After trying a few proper sushi places like Sushi Jiro Roppongi and Sushi Harutaka, I’m starting have an inkling of what would constitute as good sushi, as well as my own predilections. Sushi Jiro as I had initially recalled was very well balanced, although the ambiance was a bit too stiff for my liking. Sushi Harutaka, on the other hand, the rice tends skew towards having more vinegar which was occasionally a tad overwhelming. After failing to get a place at Sushi Saito (again), I went for another sushi restaurant ran by one of Jiro’s younger apprentices, Sushi Masuda. He has garnered an impressive 2 Michelin stars and was previously ranked no.14 in Tabelog’s best sushi list (See Here).
The chef is definitely younger than the Shokunin in sushi Harutaka. But having cut his teeth under Jiro, I’m pretty sure he is more than capable to deliver the goods.
We started off with a Sashimi of Red Snapper. I was mesmerized by its translucent beauty, and the fish was incredibly fresh and had great texture.
Next, was Conger sea eel with some lime and Togarashi pepper spice, which gave the dish a bit of heat.
After that, we moved on to the chef’s signature dish, which was salt grilled Kinmedai or Golden eye snapper. This was paired with daikon and soy sauce. Seemingly simple dish but the it was perfectly cooked and certainly highlighted the quality of the fish,
For the life of me, I can’t recall the fish used in this dish. Nevertheless, it was steamed and served some finely chopped chives. The fish had a meaty texture and the chives had a pleasant bitterness to it.
One of the more interesting dishes that I had was Blowfish milt, which was caramelized on the outside and had a hot liquid center. The liquid was quite rich and creamy, and paired well with the acidity from the Japanese lime.
Next, was sushi with squid or Ika. The texture was crispy on the outside but the interior was smooth and almost milky.
After that was a large clam sushi (possible Hamaguri), which also had a lovely crisp texture.
One of the highlights was the amazingly luxurious Yellowtail, which was of exceptional quality and a luscious bite of food.

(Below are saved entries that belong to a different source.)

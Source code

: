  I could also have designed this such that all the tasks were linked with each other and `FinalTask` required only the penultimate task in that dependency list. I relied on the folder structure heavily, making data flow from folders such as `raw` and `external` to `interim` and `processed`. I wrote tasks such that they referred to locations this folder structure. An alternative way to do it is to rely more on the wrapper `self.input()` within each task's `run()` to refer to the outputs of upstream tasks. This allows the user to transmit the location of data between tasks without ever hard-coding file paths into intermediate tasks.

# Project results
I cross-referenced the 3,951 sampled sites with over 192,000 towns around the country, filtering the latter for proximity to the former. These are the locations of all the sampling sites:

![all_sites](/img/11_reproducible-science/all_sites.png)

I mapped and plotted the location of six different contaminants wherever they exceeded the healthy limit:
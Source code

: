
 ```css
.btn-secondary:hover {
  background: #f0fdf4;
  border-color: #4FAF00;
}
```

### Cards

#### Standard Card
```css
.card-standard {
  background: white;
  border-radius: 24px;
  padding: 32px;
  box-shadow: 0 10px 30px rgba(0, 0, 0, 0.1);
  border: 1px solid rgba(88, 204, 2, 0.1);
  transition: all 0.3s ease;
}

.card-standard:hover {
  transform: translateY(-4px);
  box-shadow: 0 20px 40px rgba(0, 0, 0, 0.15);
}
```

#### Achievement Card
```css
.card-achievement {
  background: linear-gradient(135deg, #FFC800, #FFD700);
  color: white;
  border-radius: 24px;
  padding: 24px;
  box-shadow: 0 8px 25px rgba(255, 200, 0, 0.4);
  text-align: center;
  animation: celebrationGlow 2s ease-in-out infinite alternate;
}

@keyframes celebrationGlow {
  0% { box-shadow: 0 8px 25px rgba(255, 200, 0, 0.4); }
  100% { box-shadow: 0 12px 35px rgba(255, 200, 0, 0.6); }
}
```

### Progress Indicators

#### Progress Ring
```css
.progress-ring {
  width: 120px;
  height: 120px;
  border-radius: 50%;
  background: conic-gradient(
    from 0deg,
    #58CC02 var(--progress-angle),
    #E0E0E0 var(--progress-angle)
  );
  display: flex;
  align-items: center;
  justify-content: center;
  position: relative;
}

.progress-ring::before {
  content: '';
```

One of my favourites is the Akami or lean tuna. The chef definitely did it justice here as it was a very flavorful sushi.
After that, was the decadent Chutoro or medium fatty Tuna. Perfect amount of fattiness which was cut by the vinegar in the rice.
Next, was a perfectly cooked and warm Ebi or shrimp sushi. The flesh was very firm and perfectly cooked. Interesting to note that they didn’t served theirs with the shrimp head.
And of course, the magnificent Uni or sea urchin. Masuda’s version was amazingly fresh and definitely up to snuff against the best of them.
Moving on, were scallops. The texture of the scallop was perfect and had a nice natural sweetness.
Next was one my favourites, Anago or Sea eel. The sweet sauce appeared more thick and viscous than most places I’d been to, but the result was still a delicious bite with the right amount of sweetness.
And to conclude the savory bit, were some delicious Tuna rolls.
And then the customary Tamagoyaki. The chef apparently takes 90 minutes to make his version, and the results are quite apparent as the texture is fluffy, with a rich flavour which is not overtly sweet. Probably the best Tamagoyaki I’ve had thus far.
Masuda is clearly a talented and competent chef who prepares his sushi in a deft and focused manner. The result is an array of well balanced and perfectly prepared dishes. I felt that the vinegar used here was much more well balanced than that at Harutaka, although both places are comparable in quality and are very, very good. The chef was able to speak some basic English and able to translate the dishes for us. Ambiance was definitely more relaxed that that at Jiro’s, although still not as lively as Harutaka’s. Overall, a fantastic sushi meal and one can do no wrong eating here.